A federal judge has overturned the Obama Administration’s moratorium on deepwater oil drilling — details after the jump.
Also after the jump: checking the math of Exxon Valdez comparisons, exploring the obstacles to energy independence.
A group of local governments in the panhandle is seeking $14 million from BP to promote job growth.
The Minerals Management Service has a new boss and a new name: The Bureau of Ocean Energy Management, Regulation, and Enforcement.
Republicans have generally shied away from congressional BP apologist Joe Barton, but not North Florida’s Cliff Stearns, who will be joining him at a fundraiser. A moratorium on the drilling moratorium
The six-month deepwater drilling ban could be lifted early as a result of today’s ruling:
The White House swiftly said the administration would appeal the decision.
In a 22-page ruling, Judge Martin L. C. Feldman of Federal District Court issued a preliminary injunction against the enforcement of a May 28 order halting all floating offshore drilling projects in more than 500 feet of water and preventing the government from issuing new permits for such projects.
Citing the economic harm to businesses and workers in the gulf caused by the moratorium, Judge Feldman — a 1983 appointee of President Ronald Reagan — wrote that the Obama administration had failed to justify the need for the sweeping suspension, which he characterized as “generic, indeed punitive.”

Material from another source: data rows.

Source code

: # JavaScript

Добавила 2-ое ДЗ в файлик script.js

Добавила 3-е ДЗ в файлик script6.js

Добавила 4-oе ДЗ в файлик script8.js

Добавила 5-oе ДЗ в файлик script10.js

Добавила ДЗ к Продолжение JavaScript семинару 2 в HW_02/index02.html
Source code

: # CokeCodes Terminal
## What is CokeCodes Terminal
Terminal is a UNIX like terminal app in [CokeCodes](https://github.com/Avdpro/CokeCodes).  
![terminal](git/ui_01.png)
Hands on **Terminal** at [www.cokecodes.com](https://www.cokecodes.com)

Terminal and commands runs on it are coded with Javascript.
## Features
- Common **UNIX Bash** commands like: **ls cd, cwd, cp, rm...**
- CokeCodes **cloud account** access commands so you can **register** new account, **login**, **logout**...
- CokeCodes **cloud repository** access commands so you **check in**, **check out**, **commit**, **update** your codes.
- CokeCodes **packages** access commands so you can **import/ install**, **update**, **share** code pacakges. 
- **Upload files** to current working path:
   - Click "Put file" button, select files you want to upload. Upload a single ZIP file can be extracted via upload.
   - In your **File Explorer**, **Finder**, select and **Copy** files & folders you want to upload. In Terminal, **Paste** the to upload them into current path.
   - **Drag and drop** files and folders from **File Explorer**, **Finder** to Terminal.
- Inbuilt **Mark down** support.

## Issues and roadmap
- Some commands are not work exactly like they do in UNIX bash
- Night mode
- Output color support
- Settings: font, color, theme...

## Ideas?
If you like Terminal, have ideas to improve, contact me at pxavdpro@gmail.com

The ban had been the subject of scorn at the World National Oil Companies Congress in London:
Transocean Ltd. president and CEO Steven Newman, owner of the destroyed Deepwater Horizon rig that has spewed millions of gallons of oil into the Gulf, said Obama’s ban, which is currently being reviewed by a U.S. federal judge, was unnecessary.
“There are things the administration could implement today that would allow the industry to go back to work tomorrow without an arbitrary six-month time limit,” Newman told reporters on the sidelines of the meeting.

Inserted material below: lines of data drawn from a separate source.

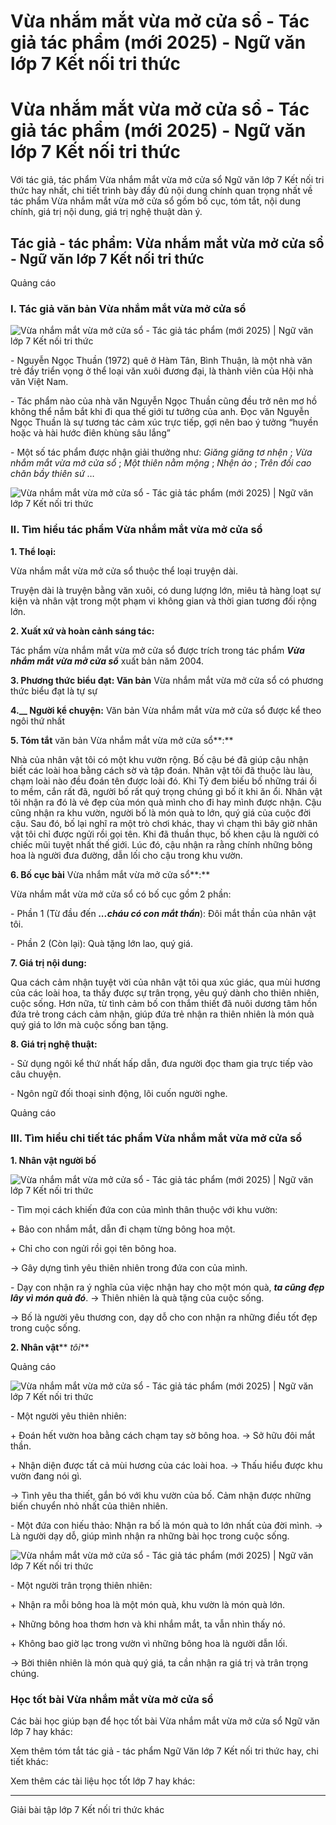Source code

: # Vừa nhắm mắt vừa mở cửa sổ - Tác giả tác phẩm (mới 2025) - Ngữ văn lớp 7 Kết nối tri thức

# Vừa nhắm mắt vừa mở cửa sổ - Tác giả tác phẩm (mới 2025) - Ngữ văn lớp 7 Kết nối tri thức

Với tác giả, tác phẩm Vừa nhắm mắt vừa mở cửa sổ Ngữ văn lớp 7 Kết nối tri thức hay nhất, chi tiết trình bày đầy đủ nội dung chính quan trọng nhất về tác phẩm Vừa nhắm mắt vừa mở cửa sổ gồm bố cục, tóm tắt, nội dung chính, giá trị nội dung, giá trị nghệ thuật dàn ý.

## Tác giả - tác phẩm: Vừa nhắm mắt vừa mở cửa sổ - Ngữ văn lớp 7 Kết nối tri thức

Quảng cáo

### **I. Tác giả văn bản Vừa nhắm mắt vừa mở cửa sổ**

![Vừa nhắm mắt vừa mở cửa sổ - Tác giả tác phẩm \(mới 2025\) | Ngữ văn lớp 7 Kết nối tri thức](https://vietjack.com/soan-van-lop-7-kn/images/tac-gia-tac-pham-vua-nham-mat-vua-mo-cua-so.PNG)

\- Nguyễn Ngọc Thuần (1972) quê ở Hàm Tân, Bình Thuận, là một nhà văn trẻ đầy triển vọng ở thể loại văn xuôi đương đại, là thành viên của Hội nhà văn Việt Nam.

\- Tác phẩm nào của nhà văn Nguyễn Ngọc Thuần cũng đều trở nên mơ hồ không thể nắm bắt khi đi qua thế giới tư tưởng của anh. Đọc văn Nguyễn Ngọc Thuần là sự tương tác cảm xúc trực tiếp, gợi nên bao ý tưởng “huyền hoặc và hài hước điên khùng sâu lắng”

\- Một số tác phẩm được nhận giải thưởng như: _Giăng giăng tơ nhện_ ; _Vừa nhắm mắt vừa mở cửa sổ_ ; _Một thiên nằm mộng_ ; _Nhện ảo_ ; _Trên đồi cao chăn bầy thiên sứ_ …

![Vừa nhắm mắt vừa mở cửa sổ - Tác giả tác phẩm \(mới 2025\) | Ngữ văn lớp 7 Kết nối tri thức](https://vietjack.com/soan-van-lop-7-kn/images/tac-gia-tac-pham-vua-nham-mat-vua-mo-cua-so-1.PNG)

### **II. Tìm hiểu tác phẩm Vừa nhắm mắt vừa mở cửa sổ**

**1\. Thể loại:**

Vừa nhắm mắt vừa mở cửa sổ thuộc thể loại truyện dài.

Truyện dài là truyện bằng văn xuôi, có dung lượng lớn, miêu tả hàng loạt sự kiện và nhân vật trong một phạm vi không gian và thời gian tương đối rộng lớn.

**2\. Xuất xứ và hoàn cảnh sáng tác:**

Tác phẩm vừa nhắm mắt vừa mở cửa sổ được trích trong tác phẩm _**Vừa nhắm mắt vừa mở cửa sổ**_ xuất bản năm 2004.

**3\. Phương thức biểu đạt: Văn bản** Vừa nhắm mắt vừa mở cửa sổ có phương thức biểu đạt là tự sự

**4.__ Người kể chuyện:** Văn bản Vừa nhắm mắt vừa mở cửa sổ được kể theo ngôi thứ nhất 

**5\. Tóm tắt** văn bản Vừa nhắm mắt vừa mở cửa sổ**:**

Nhà của nhân vật tôi có một khu vườn rộng. Bố cậu bé đã giúp cậu nhận biết các loài hoa bằng cách sờ và tập đoán. Nhân vật tôi đã thuộc làu làu, chạm loài nào đều đoán tên được loài đó. Khi Tý đem biếu bố những trái ổi to mềm, cắn rất đã, người bố rất quý trọng chúng gì bố ít khi ăn ổi. Nhân vật tôi nhận ra đó là vẻ đẹp của món quà mình cho đi hay mình được nhận. Cậu cũng nhận ra khu vườn, người bố là món quà to lớn, quý giá của cuộc đời cậu. Sau đó, bố lại nghĩ ra một trò chơi khác, thay vì chạm thì bây giờ nhân vật tôi chỉ được ngửi rồi gọi tên. Khi đã thuần thục, bố khen cậu là người có chiếc mũi tuyệt nhất thế giới. Lúc đó, cậu nhận ra rằng chính những bông hoa là người đưa đường, dẫn lối cho cậu trong khu vườn.

**6\. Bố cục bài** Vừa nhắm mắt vừa mở cửa sổ**:**

Vừa nhắm mắt vừa mở cửa sổ có bố cục gồm 2 phần: 

\- Phần 1 (Từ đầu đến **_...cháu có con mắt thần_**): Đôi mắt thần của nhân vật tôi.

\- Phần 2 (Còn lại): Quà tặng lớn lao, quý giá.

**7\. Giá trị nội dung:**

Qua cách cảm nhận tuyệt vời của nhân vật tôi qua xúc giác, qua mùi hương của các loài hoa, ta thấy được sự trân trọng, yêu quý dành cho thiên nhiên, cuộc sống. Hơn nữa, từ tình cảm bố con thắm thiết đã nuôi dương tâm hồn đứa trẻ trong cách cảm nhận, giúp đứa trẻ nhận ra thiên nhiên là món quà quý giá to lớn mà cuộc sống ban tặng.

**8\. Giá trị nghệ thuật:**

\- Sử dụng ngôi kể thứ nhất hấp dẫn, đưa người đọc tham gia trực tiếp vào câu chuyện.

\- Ngôn ngữ đối thoại sinh động, lôi cuốn người nghe.

Quảng cáo

### **III. Tìm hiểu chi tiết tác phẩm Vừa nhắm mắt vừa mở cửa sổ**

**1\. Nhân vật người bố**

![Vừa nhắm mắt vừa mở cửa sổ - Tác giả tác phẩm \(mới 2025\) | Ngữ văn lớp 7 Kết nối tri thức](https://vietjack.com/soan-van-lop-7-kn/images/tac-gia-tac-pham-vua-nham-mat-vua-mo-cua-so-a.PNG)

\- Tìm mọi cách khiến đứa con của mình thân thuộc với khu vườn: 

\+ Bảo con nhắm mắt, dẫn đi chạm từng bông hoa một.

\+ Chỉ cho con ngửi rồi gọi tên bông hoa.

→ Gây dựng tình yêu thiên nhiên trong đứa con của mình.

\- Dạy con nhận ra ý nghĩa của việc nhận hay cho một món quà, **_ta cũng đẹp lây vì món quà đó_**. → Thiên nhiên là quà tặng của cuộc sống.

→ Bố là người yêu thương con, dạy dỗ cho con nhận ra những điều tốt đẹp trong cuộc sống.

**2\. Nhân vật**** _tôi_**

Quảng cáo

![Vừa nhắm mắt vừa mở cửa sổ - Tác giả tác phẩm \(mới 2025\) | Ngữ văn lớp 7 Kết nối tri thức](https://vietjack.com/soan-van-lop-7-kn/images/tac-gia-tac-pham-vua-nham-mat-vua-mo-cua-so-b.PNG)

\- Một người yêu thiên nhiên:

\+ Đoán hết vườn hoa bằng cách chạm tay sờ bông hoa. → Sở hữu đôi mắt thần.

\+ Nhận diện được tất cả mùi hương của các loài hoa. → Thấu hiểu được khu vườn đang nói gì.

→ Tình yêu tha thiết, gắn bó với khu vườn của bố. Cảm nhận được những biến chuyển nhỏ nhất của thiên nhiên.

\- Một đứa con hiếu thảo: Nhận ra bố là món quà to lớn nhất của đời mình. → Là người dạy dỗ, giúp mình nhận ra những bài học trong cuộc sống.

![Vừa nhắm mắt vừa mở cửa sổ - Tác giả tác phẩm \(mới 2025\) | Ngữ văn lớp 7 Kết nối tri thức](https://vietjack.com/soan-van-lop-7-kn/images/tac-gia-tac-pham-vua-nham-mat-vua-mo-cua-so-2.PNG)

\- Một người trân trọng thiên nhiên:

\+ Nhận ra mỗi bông hoa là một món quà, khu vườn là món quà lớn.

\+ Những bông hoa thơm hơn và khi nhắm mắt, ta vẫn nhìn thấy nó.

\+ Không bao giờ lạc trong vườn vì những bông hoa là người dẫn lối.

→ Bời thiên nhiên là món quà quý giá, ta cần nhận ra giá trị và trân trọng chúng.

### **Học tốt bài Vừa nhắm mắt vừa mở cửa sổ**

Các bài học giúp bạn để học tốt bài Vừa nhắm mắt vừa mở cửa sổ Ngữ văn lớp 7 hay khác:

Xem thêm tóm tắt tác giả - tác phẩm Ngữ Văn lớp 7 Kết nối tri thức hay, chi tiết khác:

Xem thêm các tài liệu học tốt lớp 7 hay khác:

* * *

Giải bài tập lớp 7 Kết nối tri thức khác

Related: The trend toward increased deepwater drilling is likely to continue.
The Exxon Valdez question
To put the Deepwater Horizon oil spill in perspective, journalists have compared the spill to the size of the next-largest in American history, as Time did yesterday:
Representative Edward Markey, the pugnacious Boston Democrat who has emerged as one of the political stars of the oil spill, may have the final word on what caused the accident—philosophically, at least. On NBC’s Meet the Press on Sunday, Markey released internal BP documents that showed the company believed that as much as 100,000 barrels a day—that’s 4.2 million gallons, or nearly half a Valdez spill—could gush from a damaged well in the Gulf of Mexico if all equipment slowing the flow were removed.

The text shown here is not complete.